[Stored data]
---*---

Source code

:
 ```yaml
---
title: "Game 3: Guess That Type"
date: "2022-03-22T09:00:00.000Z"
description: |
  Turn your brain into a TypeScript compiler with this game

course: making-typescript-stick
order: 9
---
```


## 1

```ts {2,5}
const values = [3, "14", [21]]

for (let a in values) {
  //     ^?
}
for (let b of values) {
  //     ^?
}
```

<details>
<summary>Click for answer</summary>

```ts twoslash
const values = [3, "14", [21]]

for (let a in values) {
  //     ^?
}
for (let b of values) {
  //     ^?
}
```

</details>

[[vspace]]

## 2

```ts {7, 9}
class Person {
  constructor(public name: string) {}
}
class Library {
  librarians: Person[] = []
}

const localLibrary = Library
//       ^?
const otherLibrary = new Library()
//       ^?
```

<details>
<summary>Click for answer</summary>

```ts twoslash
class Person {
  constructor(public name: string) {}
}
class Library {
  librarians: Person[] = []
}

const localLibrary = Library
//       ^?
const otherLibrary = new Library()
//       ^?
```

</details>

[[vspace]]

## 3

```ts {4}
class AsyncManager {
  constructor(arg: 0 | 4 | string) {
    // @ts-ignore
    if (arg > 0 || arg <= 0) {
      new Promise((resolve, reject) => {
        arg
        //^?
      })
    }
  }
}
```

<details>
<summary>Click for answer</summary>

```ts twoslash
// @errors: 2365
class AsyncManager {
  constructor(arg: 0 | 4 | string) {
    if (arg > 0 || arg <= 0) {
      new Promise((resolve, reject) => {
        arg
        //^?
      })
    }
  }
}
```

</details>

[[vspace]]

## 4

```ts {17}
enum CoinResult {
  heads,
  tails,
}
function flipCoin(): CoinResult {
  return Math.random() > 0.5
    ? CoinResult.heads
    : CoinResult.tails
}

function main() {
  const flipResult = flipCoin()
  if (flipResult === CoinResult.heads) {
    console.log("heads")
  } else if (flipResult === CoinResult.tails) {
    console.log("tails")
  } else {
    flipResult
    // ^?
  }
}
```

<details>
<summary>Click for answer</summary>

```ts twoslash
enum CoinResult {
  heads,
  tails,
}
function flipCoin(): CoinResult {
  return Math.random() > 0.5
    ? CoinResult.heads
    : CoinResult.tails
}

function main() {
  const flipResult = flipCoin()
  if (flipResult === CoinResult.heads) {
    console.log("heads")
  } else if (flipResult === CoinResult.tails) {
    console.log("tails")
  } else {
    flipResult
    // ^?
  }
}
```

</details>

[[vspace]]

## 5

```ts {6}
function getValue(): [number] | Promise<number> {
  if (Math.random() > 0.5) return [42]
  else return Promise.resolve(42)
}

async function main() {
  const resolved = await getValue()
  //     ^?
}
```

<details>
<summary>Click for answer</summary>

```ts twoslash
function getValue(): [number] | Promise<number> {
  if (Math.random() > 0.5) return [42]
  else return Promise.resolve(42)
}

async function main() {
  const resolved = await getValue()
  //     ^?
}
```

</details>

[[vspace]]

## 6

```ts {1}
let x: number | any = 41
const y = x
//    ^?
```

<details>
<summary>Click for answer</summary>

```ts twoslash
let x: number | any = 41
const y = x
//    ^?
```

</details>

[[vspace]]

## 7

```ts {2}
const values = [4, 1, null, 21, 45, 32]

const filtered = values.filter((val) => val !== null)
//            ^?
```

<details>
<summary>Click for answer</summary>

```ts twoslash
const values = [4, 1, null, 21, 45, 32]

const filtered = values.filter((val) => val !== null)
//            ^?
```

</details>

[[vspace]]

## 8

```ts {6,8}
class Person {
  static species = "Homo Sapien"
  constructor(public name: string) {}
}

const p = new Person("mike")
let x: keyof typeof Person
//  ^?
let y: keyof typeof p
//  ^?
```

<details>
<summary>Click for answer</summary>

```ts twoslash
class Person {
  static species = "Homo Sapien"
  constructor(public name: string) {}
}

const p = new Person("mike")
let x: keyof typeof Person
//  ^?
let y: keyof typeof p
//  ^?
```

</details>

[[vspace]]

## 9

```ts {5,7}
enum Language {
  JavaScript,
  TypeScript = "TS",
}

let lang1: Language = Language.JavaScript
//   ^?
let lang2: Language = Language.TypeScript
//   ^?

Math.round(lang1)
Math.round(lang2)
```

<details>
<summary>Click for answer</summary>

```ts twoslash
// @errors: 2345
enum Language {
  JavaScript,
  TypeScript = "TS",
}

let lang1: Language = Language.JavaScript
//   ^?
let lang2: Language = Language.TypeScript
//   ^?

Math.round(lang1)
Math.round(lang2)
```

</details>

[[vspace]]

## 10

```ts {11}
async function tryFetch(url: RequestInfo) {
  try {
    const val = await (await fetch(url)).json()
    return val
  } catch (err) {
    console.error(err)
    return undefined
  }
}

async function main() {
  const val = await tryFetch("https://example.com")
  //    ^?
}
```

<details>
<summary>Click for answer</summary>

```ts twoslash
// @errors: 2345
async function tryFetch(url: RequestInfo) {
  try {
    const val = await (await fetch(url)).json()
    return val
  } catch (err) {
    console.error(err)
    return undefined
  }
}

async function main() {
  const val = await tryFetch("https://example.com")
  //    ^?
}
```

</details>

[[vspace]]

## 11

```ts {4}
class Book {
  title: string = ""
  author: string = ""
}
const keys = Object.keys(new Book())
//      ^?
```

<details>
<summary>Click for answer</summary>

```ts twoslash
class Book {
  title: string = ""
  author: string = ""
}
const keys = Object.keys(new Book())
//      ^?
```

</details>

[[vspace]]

---*---

Your instructions:
Every entry above must be returned word for word.

Your response:
Source code

:
 ```yaml
---
title: "Game 3: Guess That Type"
date: "2022-03-22T09:00:00.000Z"
description: |
  Turn your brain into a TypeScript compiler with this game

course: making-typescript-stick
order: 9
---
```


## 1

```ts {2,5}
const values = [3, "14", [21]]

for (let a in values) {
  //     ^?
}
for (let b of values) {
  //     ^?
}
```

<details>
<summary>Click for answer</summary>

```ts twoslash
const values = [3, "14", [21]]

for (let a in values) {
  //     ^?
}
for (let b of values) {
  //     ^?
}
```

</details>

[[vspace]]

## 2

```ts {7, 9}
class Person {
  constructor(public name: string) {}
}
class Library {
  librarians: Person[] = []
}

const localLibrary = Library
//       ^?
const otherLibrary = new Library()
//       ^?
```

<details>
<summary>Click for answer</summary>

```ts twoslash
class Person {
  constructor(public name: string) {}
}
class Library {
  librarians: Person[] = []
}

const localLibrary = Library
//       ^?
const otherLibrary = new Library()
//       ^?
```

</details>

[[vspace]]

## 3

```ts {4}
class AsyncManager {
  constructor(arg: 0 | 4 | string) {
    // @ts-ignore
    if (arg > 0 || arg <= 0) {
      new Promise((resolve, reject) => {
        arg
        //^?
      })
    }
  }
}
```

<details>
<summary>Click for answer</summary>

```ts twoslash
// @errors: 2365
class AsyncManager {
  constructor(arg: 0 | 4 | string) {
    if (arg > 0 || arg <= 0) {
      new Promise((resolve, reject) => {
        arg
        //^?
      })
    }
  }
}
```

</details>

[[vspace]]

## 4

```ts {17}
enum CoinResult {
  heads,
  tails,
}
function flipCoin(): CoinResult {
  return Math.random() > 0.5
    ? CoinResult.heads
    : CoinResult.tails
}

function main() {
  const flipResult = flipCoin()
  if (flipResult === CoinResult.heads) {
    console.log("heads")
  } else if (flipResult === CoinResult.tails) {
    console.log("tails")
  } else {
    flipResult
    // ^?
  }
}
```

<details>
<summary>Click for answer</summary>

```ts twoslash
enum CoinResult {
  heads,
  tails,
}
function flipCoin(): CoinResult {
  return Math.random() > 0.5
    ? CoinResult.heads
    : CoinResult.tails
}

function main() {
  const flipResult = flipCoin()
  if (flipResult === CoinResult.heads) {
    console.log("heads")
  } else if (flipResult === CoinResult.tails) {
    console.log("tails")
  } else {
    flipResult
    // ^?
  }
}
```

</details>

[[vspace]]

## 5

```ts {6}
function getValue(): [number] | Promise<number> {
  if (Math.random() > 0.5) return [42]
  else return Promise.resolve(42)
}

async function main() {
  const resolved = await getValue()
  //     ^?
}
```

<details>
<summary>Click for answer</summary>

```ts twoslash
function getValue(): [number] | Promise<number> {
  if (Math.random() > 0.5) return [42]
  else return Promise.resolve(42)
}

async function main() {
  const resolved = await getValue()
  //     ^?
}
```

</details>

[[vspace]]

## 6

```ts {1}
let x: number | any = 41
const y = x
//    ^?
```

<details>
<summary>Click for answer</summary>

```ts twoslash
let x: number | any = 41
const y = x
//    ^?
```

</details>

[[vspace]]

## 7

```ts {2}
const values = [4, 1, null, 21, 45, 32]

const filtered = values.filter((val) => val !== null)
//            ^?
```

<details>
<summary>Click for answer</summary>

```ts twoslash
const values = [4, 1, null, 21, 45, 32]

const filtered = values.filter((val) => val !== null)
//            ^?
```

</details>

[[vspace]]

## 8

```ts {6,8}
class Person {
  static species = "Homo Sapien"
  constructor(public name: string) {}
}

const p = new Person("mike")
let x: keyof typeof Person
//  ^?
let y: keyof typeof p
//  ^?
```

<details>
<summary>Click for answer</summary>

```ts twoslash
class Person {
  static species = "Homo Sapien"
  constructor(public name: string) {}
}

const p = new Person("mike")
let x: keyof typeof Person
//  ^?
let y: keyof typeof p
//  ^?
```

</details>

[[vspace]]

## 9

```ts {5,7}
enum Language {
  JavaScript,
  TypeScript = "TS",
}

let lang1: Language = Language.JavaScript
//   ^?
let lang2: Language = Language.TypeScript
//   ^?

Math.round(lang1)
Math.round(lang2)
```

<details>
<summary>Click for answer</summary>

```ts twoslash
// @errors: 2345
enum Language {
  JavaScript,
  TypeScript = "TS",
}

let lang1: Language = Language.JavaScript
//   ^?
let lang2: Language = Language.TypeScript
//   ^?

Math.round(lang1)
Math.round(lang2)
```

</details>

[[vspace]]

## 10

```ts {11}
async function tryFetch(url: RequestInfo) {
  try {
    const val = await (await fetch(url)).json()
    return val
  } catch (err) {
    console.error(err)
    return undefined
  }
}

async function main() {
  const val = await tryFetch("https://example.com")
  //    ^?
}
```

<details>
<summary>Click for answer</summary>

```ts twoslash
// @errors: 2345
async function tryFetch(url: RequestInfo) {
  try {
    const val = await (await fetch(url)).json()
    return val
  } catch (err) {
    console.error(err)
    return undefined
  }
}

async function main() {
  const val = await tryFetch("https://example.com")
  //    ^?
}
```

</details>

[[vspace]]

## 11

```ts {4}
class Book {
  title: string = ""
  author: string = ""
}
const keys = Object.keys(new Book())
//      ^?
```

<details>
<summary>Click for answer</summary>

```ts twoslash
class Book {
  title: string = ""
  author: string = ""
}
const keys = Object.keys(new Book())
//      ^?
```

</details>

[[vspace]]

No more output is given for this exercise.